> _ENTRIES PROVIDED_

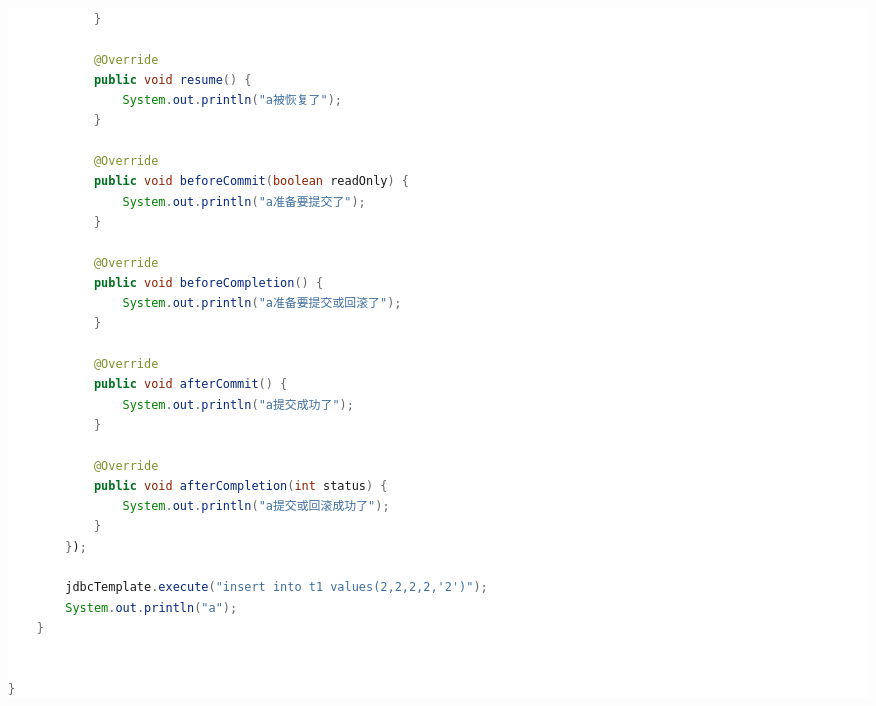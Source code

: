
 ```java
			}

			@Override
			public void resume() {
				System.out.println("a被恢复了");
			}

			@Override
			public void beforeCommit(boolean readOnly) {
				System.out.println("a准备要提交了");
			}

			@Override
			public void beforeCompletion() {
				System.out.println("a准备要提交或回滚了");
			}

			@Override
			public void afterCommit() {
				System.out.println("a提交成功了");
			}

			@Override
			public void afterCompletion(int status) {
				System.out.println("a提交或回滚成功了");
			}
		});

		jdbcTemplate.execute("insert into t1 values(2,2,2,2,'2')");
		System.out.println("a");
	}


}
```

> _INSTRUCTIONS TO FOLLOW_
Restate the preceding entries in full, word for word, with the pictures removed.

> _RESPONSE_
Source code

:
 ```java
			}

			@Override
			public void resume() {
				System.out.println("a被恢复了");
			}

			@Override
			public void beforeCommit(boolean readOnly) {
				System.out.println("a准备要提交了");
			}

			@Override
			public void beforeCompletion() {
				System.out.println("a准备要提交或回滚了");
			}

			@Override
			public void afterCommit() {
				System.out.println("a提交成功了");
			}

			@Override
			public void afterCompletion(int status) {
				System.out.println("a提交或回滚成功了");
			}
		});

		jdbcTemplate.execute("insert into t1 values(2,2,2,2,'2')");
		System.out.println("a");
	}


}
```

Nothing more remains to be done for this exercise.